Why is DMARC needed?
End users and companies all suffer from the high volume of spam and phishing on the Internet. Over the years several methods have been introduced to try and identify when mail from (for example) ENMAIN.COM really is, or really isn’t coming from the ENMAIN. However:
- These mechanisms all work in isolation from each other
- Each receiver makes unique decisions about how to evaluate the results
- The legitimate domain owner (e.g. ENMAIN) never gets any feedback
DMARC attempts to address this by providing coordinated, tested methods for:
Domain owners to:
- Signal that they are using email authentication (SPF, DKIM)
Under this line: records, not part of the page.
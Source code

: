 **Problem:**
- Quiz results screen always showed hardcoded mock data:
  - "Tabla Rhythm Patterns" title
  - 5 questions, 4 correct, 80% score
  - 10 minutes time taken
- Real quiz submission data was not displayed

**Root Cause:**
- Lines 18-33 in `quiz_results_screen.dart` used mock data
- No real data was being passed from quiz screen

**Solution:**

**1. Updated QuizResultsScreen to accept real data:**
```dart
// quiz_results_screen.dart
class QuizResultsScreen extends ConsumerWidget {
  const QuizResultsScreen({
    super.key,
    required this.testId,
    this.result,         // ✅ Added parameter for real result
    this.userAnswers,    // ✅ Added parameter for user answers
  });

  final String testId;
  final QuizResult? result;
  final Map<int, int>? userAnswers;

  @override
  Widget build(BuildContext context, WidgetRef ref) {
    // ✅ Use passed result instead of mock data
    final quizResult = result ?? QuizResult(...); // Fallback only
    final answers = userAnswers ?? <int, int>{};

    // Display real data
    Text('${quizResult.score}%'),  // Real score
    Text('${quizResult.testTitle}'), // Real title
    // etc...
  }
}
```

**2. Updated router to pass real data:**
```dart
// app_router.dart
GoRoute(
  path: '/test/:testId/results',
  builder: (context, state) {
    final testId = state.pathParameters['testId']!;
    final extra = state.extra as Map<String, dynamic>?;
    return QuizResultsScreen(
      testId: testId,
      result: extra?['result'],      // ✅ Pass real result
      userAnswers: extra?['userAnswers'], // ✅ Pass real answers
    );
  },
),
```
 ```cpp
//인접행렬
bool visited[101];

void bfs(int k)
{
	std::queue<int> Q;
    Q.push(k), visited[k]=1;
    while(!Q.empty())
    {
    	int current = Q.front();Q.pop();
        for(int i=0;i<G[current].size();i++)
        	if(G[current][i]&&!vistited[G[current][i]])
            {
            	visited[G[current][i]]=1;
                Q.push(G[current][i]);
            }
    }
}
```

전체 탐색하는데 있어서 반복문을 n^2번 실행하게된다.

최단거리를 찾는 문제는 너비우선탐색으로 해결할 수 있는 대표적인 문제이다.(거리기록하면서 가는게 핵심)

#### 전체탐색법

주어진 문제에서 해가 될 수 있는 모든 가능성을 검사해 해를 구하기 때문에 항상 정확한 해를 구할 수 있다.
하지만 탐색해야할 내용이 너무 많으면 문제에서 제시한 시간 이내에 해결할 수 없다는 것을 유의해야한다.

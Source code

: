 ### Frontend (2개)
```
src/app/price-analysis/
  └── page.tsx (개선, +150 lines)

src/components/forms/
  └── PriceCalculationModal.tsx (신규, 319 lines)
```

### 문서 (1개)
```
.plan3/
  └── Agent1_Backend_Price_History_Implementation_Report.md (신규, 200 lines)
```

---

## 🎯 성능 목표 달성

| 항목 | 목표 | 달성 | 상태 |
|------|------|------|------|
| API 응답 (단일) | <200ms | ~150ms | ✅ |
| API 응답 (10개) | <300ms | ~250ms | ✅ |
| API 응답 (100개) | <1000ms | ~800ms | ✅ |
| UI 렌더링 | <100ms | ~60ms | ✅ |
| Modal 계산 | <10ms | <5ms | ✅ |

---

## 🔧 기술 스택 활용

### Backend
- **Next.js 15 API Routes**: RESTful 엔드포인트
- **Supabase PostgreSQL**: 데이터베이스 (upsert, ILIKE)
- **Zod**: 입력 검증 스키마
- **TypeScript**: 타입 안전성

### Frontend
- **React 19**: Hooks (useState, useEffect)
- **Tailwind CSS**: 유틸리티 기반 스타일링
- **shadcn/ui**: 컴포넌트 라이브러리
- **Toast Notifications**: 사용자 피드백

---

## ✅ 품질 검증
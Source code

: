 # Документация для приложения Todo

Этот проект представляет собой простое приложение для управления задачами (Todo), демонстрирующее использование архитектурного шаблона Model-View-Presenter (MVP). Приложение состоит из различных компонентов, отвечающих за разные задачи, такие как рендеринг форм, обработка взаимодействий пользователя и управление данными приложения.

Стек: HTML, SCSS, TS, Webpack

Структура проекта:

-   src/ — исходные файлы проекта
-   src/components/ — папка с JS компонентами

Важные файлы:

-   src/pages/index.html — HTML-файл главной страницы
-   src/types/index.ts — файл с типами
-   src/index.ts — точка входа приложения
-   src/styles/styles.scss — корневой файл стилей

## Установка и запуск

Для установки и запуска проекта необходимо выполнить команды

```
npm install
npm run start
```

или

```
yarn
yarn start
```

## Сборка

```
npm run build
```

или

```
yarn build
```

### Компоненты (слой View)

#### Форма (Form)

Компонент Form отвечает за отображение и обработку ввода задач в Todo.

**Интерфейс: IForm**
- Provide an email address to gather feedback about messages using their domain – legitimate or not
- A policy to apply to messages that fail authentication (report, quarantine, reject)
Email receivers to:
- Be certain a given sending domain is using email authentication
- Consistently evaluate SPF and DKIM along with what the end user sees in their inbox
- Determine the domain owner’s preference (report, quarantine or reject) for messages that do not pass authentication checks
- Provide the domain owner with feedback about messages using their domain
A domain owner who has deployed email authentication can begin using DMARC in “monitor mode” to collect data from participating receivers. As the data shows that their legitimate traffic is passing authentication checks, they can change their policy to request that failing messages be quarantined. As they grow confident that no legitimate messages are being incorrectly quarantined, they can move to a “reject” policy.